Those attending Selichot discussions last Saturday night had the opportunity to grapple with hard questions. Rabbis drew existential lines, personal and collective, and attendants were forced to dig deep.
“If we could keep one thing from 5773, what would it be?” “If we could get rid of something from 5773, what would it be?” In one group, a rabbi placed the need for hope front and center. In this world, many responded, hope is nowhere to be found.
The New Year 5774 is here. Jews celebrate their father and king. Minds, hearts and souls focus on the Torah. Liturgy lifts us high. We get lost in prayers, and remember those who are lost to us.
Too often humanity forgets how to behave — nations, couples, parents, teenagers, employees and employers. Perhaps the Days of Awe that follow Rosh Hashanah and culminate on Yom Kippur will remind us to be kind. Whether we will then retain this teshuva is up to us.
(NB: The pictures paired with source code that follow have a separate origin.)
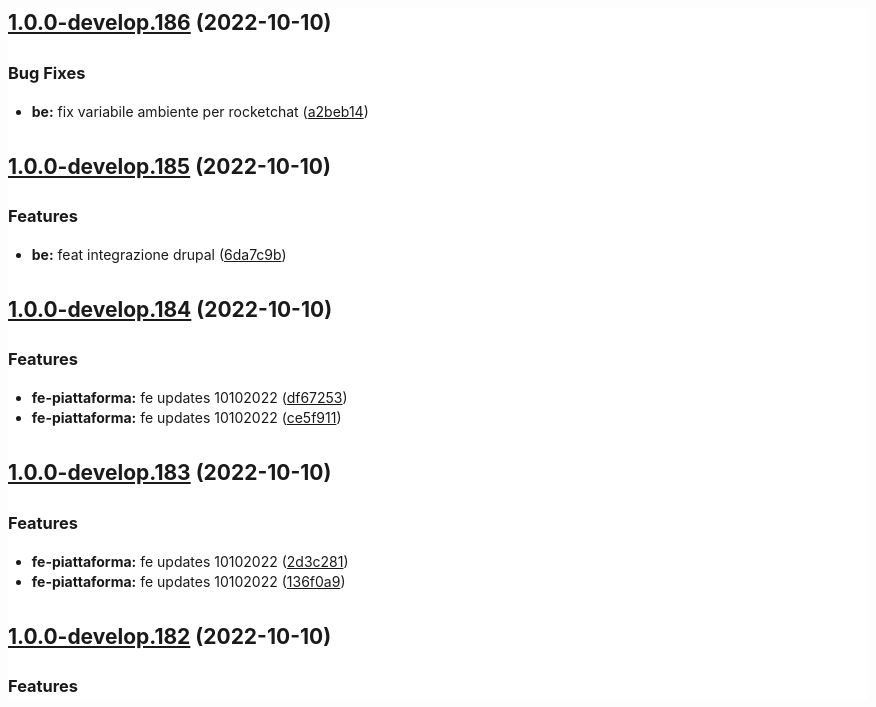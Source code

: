 ## [1.0.0-develop.186](https://github.com/teamdigitale/monitoraggio.repubblicadigitale.gov.it/compare/1.0.0-develop.185...1.0.0-develop.186) (2022-10-10)


### Bug Fixes

* **be:** fix variabile ambiente per rocketchat ([a2beb14](https://github.com/teamdigitale/monitoraggio.repubblicadigitale.gov.it/commit/a2beb14b3ad9e1ae9ac5492953e18a0041a64618))

## [1.0.0-develop.185](https://github.com/teamdigitale/monitoraggio.repubblicadigitale.gov.it/compare/1.0.0-develop.184...1.0.0-develop.185) (2022-10-10)


### Features

* **be:** feat integrazione drupal ([6da7c9b](https://github.com/teamdigitale/monitoraggio.repubblicadigitale.gov.it/commit/6da7c9b1553b9f7b2ce5ebb9a422f9964e7c6af2))

## [1.0.0-develop.184](https://github.com/teamdigitale/monitoraggio.repubblicadigitale.gov.it/compare/1.0.0-develop.183...1.0.0-develop.184) (2022-10-10)


### Features

* **fe-piattaforma:** fe updates 10102022 ([df67253](https://github.com/teamdigitale/monitoraggio.repubblicadigitale.gov.it/commit/df67253564222176414e41c2ba0a69ea96c02b45))
* **fe-piattaforma:** fe updates 10102022 ([ce5f911](https://github.com/teamdigitale/monitoraggio.repubblicadigitale.gov.it/commit/ce5f9111fdd42afe1388394e8061f2bd19695ba4))

## [1.0.0-develop.183](https://github.com/teamdigitale/monitoraggio.repubblicadigitale.gov.it/compare/1.0.0-develop.182...1.0.0-develop.183) (2022-10-10)


### Features

* **fe-piattaforma:** fe updates 10102022 ([2d3c281](https://github.com/teamdigitale/monitoraggio.repubblicadigitale.gov.it/commit/2d3c281170ff06702ba59cc46c382d4240079f56))
* **fe-piattaforma:** fe updates 10102022 ([136f0a9](https://github.com/teamdigitale/monitoraggio.repubblicadigitale.gov.it/commit/136f0a965e5ab0694ef4d93492a9e3f33510210c))

## [1.0.0-develop.182](https://github.com/teamdigitale/monitoraggio.repubblicadigitale.gov.it/compare/1.0.0-develop.181...1.0.0-develop.182) (2022-10-10)


### Features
Peace is fundamental to Jewish aspirations, especially in a world fractured by violence. Change and the hunger for hope are equally vital. But like the questions that encircle us on Selichot, where do we find the answers?
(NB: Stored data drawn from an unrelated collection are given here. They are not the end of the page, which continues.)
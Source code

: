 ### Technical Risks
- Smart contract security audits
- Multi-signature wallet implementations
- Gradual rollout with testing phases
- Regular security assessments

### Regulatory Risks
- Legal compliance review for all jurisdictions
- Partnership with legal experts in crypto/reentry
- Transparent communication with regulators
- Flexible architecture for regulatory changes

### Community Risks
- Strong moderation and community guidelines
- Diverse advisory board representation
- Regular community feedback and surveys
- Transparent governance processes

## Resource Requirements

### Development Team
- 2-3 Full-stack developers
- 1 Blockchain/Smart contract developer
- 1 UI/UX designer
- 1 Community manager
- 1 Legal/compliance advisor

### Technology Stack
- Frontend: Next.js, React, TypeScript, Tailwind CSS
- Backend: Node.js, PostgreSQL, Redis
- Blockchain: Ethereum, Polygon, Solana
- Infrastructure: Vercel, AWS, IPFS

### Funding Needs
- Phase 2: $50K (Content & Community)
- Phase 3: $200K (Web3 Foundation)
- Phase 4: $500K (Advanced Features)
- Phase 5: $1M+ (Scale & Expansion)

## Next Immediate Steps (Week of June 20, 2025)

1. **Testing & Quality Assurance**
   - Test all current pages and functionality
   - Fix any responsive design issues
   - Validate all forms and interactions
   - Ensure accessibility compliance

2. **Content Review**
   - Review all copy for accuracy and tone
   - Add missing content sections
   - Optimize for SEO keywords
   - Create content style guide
Mahatma Gandhi, the embodiment of hope and change, said this:
The problem with changing your outer world without changing yourself is that you will still be you when you reach the change you have strived for. You will still have your flaws, anger, negativity, self-sabotaging tendencies, etc., intact.
As human beings, our greatness lies not so much in being able to remake the world . . . as in being able to remake ourselves.
You must be the change you want to see in the world.
It’s a New Year. We must be the change we long for in 5774. Then, and only then, we might see something truly beautiful.